*** Opening SOURCE DATA ***
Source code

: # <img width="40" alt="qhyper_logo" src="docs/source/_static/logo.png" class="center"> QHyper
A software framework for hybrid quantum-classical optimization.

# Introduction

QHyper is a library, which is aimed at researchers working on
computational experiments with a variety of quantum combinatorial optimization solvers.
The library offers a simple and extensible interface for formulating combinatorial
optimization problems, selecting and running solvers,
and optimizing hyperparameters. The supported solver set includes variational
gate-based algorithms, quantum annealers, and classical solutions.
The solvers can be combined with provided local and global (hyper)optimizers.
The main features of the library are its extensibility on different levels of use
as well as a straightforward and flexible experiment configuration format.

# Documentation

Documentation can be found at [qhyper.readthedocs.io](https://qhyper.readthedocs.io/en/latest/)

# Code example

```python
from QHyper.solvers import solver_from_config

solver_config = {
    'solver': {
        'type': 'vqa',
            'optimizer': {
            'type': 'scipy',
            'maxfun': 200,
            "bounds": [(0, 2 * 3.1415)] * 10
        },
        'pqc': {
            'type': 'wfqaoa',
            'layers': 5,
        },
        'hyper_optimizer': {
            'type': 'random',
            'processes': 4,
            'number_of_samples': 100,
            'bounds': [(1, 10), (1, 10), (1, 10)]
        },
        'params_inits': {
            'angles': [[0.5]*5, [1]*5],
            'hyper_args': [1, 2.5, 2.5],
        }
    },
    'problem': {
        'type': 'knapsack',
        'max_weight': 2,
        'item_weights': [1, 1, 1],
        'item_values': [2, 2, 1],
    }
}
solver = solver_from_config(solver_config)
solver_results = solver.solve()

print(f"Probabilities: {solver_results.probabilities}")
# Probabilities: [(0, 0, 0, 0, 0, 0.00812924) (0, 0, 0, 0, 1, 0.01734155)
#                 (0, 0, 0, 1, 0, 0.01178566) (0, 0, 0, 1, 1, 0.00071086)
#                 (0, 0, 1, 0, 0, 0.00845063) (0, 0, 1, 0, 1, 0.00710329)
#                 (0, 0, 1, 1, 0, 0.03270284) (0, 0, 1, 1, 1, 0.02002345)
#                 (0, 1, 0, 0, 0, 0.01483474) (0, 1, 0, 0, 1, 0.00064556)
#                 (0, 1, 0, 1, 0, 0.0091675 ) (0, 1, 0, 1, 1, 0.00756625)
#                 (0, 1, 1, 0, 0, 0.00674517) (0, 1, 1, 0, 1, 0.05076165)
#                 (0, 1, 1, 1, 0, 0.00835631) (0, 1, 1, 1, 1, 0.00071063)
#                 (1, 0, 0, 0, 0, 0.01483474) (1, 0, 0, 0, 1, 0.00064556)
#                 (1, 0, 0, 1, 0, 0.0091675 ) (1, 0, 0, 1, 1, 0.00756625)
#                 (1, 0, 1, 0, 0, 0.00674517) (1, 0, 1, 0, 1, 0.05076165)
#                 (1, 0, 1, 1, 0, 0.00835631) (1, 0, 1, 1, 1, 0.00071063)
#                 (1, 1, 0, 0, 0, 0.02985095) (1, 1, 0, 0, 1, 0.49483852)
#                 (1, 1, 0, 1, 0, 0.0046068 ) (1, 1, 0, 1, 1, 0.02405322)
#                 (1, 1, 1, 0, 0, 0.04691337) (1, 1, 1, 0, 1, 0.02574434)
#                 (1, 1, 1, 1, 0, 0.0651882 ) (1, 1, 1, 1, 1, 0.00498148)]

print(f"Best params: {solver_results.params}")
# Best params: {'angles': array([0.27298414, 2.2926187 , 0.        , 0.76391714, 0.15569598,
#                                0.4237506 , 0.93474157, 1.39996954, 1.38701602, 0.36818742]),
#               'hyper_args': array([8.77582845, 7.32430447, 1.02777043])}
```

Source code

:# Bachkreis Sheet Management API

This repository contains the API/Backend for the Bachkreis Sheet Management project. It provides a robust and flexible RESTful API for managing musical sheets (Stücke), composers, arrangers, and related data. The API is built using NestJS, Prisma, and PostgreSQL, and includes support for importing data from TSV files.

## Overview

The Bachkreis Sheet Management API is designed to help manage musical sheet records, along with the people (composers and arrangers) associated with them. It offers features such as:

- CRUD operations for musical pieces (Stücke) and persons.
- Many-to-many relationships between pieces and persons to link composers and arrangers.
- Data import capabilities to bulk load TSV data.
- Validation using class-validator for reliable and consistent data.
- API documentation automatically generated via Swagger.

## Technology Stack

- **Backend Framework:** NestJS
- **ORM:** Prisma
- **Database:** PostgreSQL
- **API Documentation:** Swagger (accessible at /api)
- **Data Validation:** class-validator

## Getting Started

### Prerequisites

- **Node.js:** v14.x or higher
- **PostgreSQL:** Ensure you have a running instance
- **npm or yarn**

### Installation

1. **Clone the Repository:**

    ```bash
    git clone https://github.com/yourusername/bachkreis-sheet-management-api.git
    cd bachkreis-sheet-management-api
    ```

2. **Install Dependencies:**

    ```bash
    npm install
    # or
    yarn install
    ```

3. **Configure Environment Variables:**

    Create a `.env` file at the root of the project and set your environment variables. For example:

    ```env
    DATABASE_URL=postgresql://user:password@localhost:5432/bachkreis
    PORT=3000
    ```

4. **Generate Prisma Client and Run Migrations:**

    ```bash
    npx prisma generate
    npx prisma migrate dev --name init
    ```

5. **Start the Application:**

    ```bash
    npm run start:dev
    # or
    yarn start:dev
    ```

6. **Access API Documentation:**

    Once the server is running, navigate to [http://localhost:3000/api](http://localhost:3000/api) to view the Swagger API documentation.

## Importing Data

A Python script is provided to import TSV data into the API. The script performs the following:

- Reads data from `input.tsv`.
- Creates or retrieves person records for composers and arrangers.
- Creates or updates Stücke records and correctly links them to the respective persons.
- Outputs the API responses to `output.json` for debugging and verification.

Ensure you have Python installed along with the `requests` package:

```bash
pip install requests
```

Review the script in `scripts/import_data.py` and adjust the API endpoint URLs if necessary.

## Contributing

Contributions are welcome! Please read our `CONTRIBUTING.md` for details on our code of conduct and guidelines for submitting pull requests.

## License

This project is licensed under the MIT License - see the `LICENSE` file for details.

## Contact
*** Closing SOURCE DATA ***
Look through the data above. Copy every line with the string "localhost" in it.

__ANSWER SECTION__:
    DATABASE_URL=postgresql://user:password@localhost:5432/bachkreis
    Once the server is running, navigate to [http://localhost:3000/api](http://localhost:3000/api) to view the Swagger API documentation.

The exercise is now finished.